The science of vaccine spacing
This week the UK passed the grim milestone of 100,000 COVID fatalities. But on a more positive note, two pharmaceutical companies, Novavax and Janssen, both announced solid phase 3 trial results for their new coronavirus vaccines. And in the UK, 8 million people have now received at least one dose of either the Pfizer or AstraZeneca vaccine. But, apart from recent moves on the part of the EU which could affect supplies of vaccines to countries outside the bloc, many are also concerned about the decision to delay the second doses of their vaccine in order to protect more people in the short term. The British Medical Association have been vocal, calling for an urgent review of the UK’s strategy and saying the gap between the first and second doses should be reduced to 6 weeks. The doctors' union say the UK’s approach is "increasingly isolated internationally" and "is proving difficult to justify". On the contrary, other experts have defended the decision and some have even slapped down the BMA as ill-informed, arguing instead that the delay may even lead to better long-term immunity. Chris Smith asked University of Nottingham infectious disease epidemiologist Keith Neal what he makes of all this, and what, does he think, should be our long-term vaccination plans for COVID-19?
Keith - If you've got 10,000 doses of vaccine, you could give 10,000 people 70% protection. Or you could give 5,000 people 90% protection. That means we protect a lot more people. Also, if the vaccine does interrupt transmission, we would actually stop more transmission chains by doing it this way.

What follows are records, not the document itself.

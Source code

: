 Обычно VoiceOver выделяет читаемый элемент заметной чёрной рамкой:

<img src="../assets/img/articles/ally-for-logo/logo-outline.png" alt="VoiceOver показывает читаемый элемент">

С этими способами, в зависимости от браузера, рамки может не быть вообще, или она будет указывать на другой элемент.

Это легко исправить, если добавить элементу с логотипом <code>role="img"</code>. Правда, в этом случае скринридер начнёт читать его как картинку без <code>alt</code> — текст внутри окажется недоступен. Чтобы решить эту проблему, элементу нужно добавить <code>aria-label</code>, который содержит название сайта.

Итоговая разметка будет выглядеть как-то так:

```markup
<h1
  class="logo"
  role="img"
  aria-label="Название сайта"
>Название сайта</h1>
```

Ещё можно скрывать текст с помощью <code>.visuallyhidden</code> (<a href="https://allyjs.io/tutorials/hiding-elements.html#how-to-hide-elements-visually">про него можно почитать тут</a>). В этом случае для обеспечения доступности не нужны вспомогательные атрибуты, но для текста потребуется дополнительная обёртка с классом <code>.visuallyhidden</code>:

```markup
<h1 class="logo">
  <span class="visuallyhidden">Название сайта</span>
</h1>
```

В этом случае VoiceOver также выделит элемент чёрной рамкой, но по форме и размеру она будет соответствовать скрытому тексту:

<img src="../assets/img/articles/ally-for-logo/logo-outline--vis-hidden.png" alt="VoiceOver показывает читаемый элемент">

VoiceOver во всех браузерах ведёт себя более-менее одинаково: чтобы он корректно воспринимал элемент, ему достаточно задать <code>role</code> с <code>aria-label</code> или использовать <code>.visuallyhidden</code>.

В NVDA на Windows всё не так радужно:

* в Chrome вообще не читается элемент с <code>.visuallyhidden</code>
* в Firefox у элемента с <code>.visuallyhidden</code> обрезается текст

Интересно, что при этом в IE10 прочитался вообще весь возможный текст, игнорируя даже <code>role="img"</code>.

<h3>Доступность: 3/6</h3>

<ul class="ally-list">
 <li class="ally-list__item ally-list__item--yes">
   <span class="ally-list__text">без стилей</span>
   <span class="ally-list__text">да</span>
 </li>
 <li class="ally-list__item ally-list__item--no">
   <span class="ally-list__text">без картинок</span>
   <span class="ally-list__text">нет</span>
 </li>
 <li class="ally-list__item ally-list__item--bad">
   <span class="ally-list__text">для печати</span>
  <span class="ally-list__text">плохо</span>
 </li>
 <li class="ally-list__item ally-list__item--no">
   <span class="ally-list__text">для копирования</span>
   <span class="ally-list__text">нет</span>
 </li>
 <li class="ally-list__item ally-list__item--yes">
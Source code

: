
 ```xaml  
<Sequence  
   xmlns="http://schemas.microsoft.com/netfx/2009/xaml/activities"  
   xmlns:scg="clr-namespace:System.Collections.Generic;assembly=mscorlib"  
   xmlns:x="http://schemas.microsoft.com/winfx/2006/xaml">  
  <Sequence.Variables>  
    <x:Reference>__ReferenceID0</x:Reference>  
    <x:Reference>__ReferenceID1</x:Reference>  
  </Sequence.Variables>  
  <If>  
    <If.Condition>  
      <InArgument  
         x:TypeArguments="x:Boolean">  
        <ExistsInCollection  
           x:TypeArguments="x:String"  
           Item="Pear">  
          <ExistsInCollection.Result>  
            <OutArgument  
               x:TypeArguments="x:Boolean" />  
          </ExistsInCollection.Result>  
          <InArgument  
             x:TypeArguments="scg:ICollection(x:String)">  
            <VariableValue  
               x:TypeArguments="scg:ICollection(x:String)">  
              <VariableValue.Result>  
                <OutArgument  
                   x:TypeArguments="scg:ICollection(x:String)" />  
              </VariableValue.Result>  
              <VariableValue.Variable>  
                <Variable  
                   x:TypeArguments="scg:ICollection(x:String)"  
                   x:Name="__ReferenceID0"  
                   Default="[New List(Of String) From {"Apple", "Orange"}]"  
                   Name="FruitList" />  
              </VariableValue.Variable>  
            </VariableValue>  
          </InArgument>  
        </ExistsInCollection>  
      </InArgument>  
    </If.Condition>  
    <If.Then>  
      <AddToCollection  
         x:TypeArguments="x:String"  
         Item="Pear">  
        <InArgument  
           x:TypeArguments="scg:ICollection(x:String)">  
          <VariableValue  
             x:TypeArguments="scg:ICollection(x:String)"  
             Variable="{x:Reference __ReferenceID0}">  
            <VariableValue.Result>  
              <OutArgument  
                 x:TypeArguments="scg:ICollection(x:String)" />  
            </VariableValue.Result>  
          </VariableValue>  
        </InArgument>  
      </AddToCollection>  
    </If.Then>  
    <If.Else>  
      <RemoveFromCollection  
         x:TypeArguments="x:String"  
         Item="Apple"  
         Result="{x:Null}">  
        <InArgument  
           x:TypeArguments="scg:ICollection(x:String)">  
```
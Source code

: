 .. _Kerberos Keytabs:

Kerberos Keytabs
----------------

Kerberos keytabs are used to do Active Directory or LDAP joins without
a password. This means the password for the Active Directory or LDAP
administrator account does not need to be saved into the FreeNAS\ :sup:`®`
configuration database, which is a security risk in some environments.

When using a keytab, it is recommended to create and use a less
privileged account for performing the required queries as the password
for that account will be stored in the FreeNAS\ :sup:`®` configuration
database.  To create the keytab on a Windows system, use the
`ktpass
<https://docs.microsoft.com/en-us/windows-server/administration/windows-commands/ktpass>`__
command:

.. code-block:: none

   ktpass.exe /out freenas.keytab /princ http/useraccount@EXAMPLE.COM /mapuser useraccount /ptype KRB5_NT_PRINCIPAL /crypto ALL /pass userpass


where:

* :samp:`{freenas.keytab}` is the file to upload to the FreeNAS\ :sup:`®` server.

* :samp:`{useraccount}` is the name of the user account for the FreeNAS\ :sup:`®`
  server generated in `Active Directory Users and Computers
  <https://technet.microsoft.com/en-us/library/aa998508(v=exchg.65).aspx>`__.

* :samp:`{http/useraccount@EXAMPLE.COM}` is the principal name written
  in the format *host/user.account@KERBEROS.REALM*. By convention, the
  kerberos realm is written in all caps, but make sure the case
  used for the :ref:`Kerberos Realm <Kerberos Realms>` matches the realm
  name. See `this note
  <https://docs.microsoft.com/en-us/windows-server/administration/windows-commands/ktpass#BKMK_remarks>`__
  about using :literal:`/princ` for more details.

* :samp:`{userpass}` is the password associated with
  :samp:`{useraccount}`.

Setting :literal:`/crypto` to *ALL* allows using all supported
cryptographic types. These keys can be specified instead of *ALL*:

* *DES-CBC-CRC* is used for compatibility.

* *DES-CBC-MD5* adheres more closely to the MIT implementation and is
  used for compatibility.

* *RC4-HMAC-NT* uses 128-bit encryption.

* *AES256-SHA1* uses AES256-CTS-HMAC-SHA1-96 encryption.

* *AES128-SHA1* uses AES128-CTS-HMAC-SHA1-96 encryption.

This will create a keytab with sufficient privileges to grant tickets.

Chris - Do we actually have evidence that it works like that though, because one of the criticisms that people have been levelling at those responsible for making this change is that they are departing from the clinical trial evidence. They're departing from what the manufacturers have initially said should happen and therefore, this is risky.
Keith - The manufacturers are constrained by what they're allowed to say by their own pharmaceutical association. We often give vaccines for viruses naught and six months apart, as for hepatitis A, and the human papilloma virus and they work very well. Having a short period between the two vaccines was really a necessity so that we could get the results of the vaccine trials in quickly. If we had a six month gap, we wouldn't still know what the results were.
Chris - Therefore, are we actually trying to learn, right now, what the answer to this question is? In other words, are there various measures in place to learn from what we are doing, having changed this a little bit to find out whether we are on solid ground by doing this?
Keith - Part of the advantage of a national health service system is that we'll be able to identify anybody who gets COVID after they've had a vaccine. So we'll be able to rapidly identify whether it is or is not working to the degree that we hope it does.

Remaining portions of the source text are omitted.